Assignment
Look through the data below and, wherever a line carries the word "ensuremath", please copy that line.

Content starts

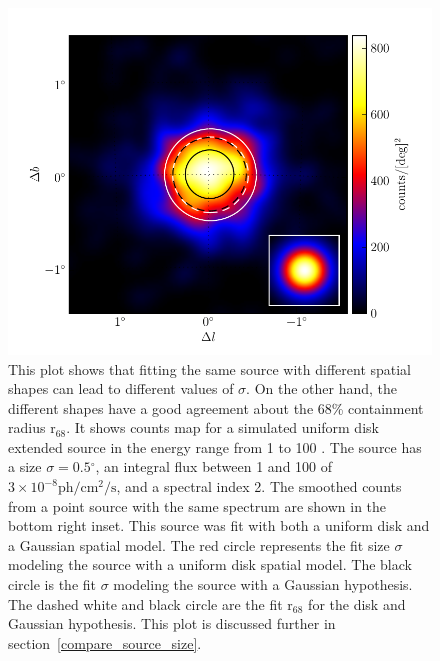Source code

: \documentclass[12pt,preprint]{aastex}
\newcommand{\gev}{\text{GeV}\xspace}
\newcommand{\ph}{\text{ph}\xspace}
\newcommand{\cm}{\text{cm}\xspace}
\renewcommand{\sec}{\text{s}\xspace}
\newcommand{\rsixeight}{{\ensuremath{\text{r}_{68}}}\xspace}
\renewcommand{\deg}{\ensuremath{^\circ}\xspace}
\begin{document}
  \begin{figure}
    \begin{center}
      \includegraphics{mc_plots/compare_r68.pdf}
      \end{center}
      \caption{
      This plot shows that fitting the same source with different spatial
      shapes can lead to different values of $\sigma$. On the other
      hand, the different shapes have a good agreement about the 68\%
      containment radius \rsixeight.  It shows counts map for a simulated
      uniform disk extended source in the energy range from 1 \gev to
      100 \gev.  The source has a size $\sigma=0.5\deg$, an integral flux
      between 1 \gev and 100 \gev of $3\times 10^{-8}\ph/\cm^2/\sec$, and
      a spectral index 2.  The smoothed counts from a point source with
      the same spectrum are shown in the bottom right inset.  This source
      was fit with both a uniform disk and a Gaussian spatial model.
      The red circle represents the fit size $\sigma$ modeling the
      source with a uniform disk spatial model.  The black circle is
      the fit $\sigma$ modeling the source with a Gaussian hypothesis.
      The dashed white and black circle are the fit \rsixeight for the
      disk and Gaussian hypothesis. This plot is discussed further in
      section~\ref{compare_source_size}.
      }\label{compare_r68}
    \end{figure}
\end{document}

Content ends

Output below
\newcommand{\rsixeight}{{\ensuremath{\text{r}_{68}}}\xspace}
\renewcommand{\deg}{\ensuremath{^\circ}\xspace}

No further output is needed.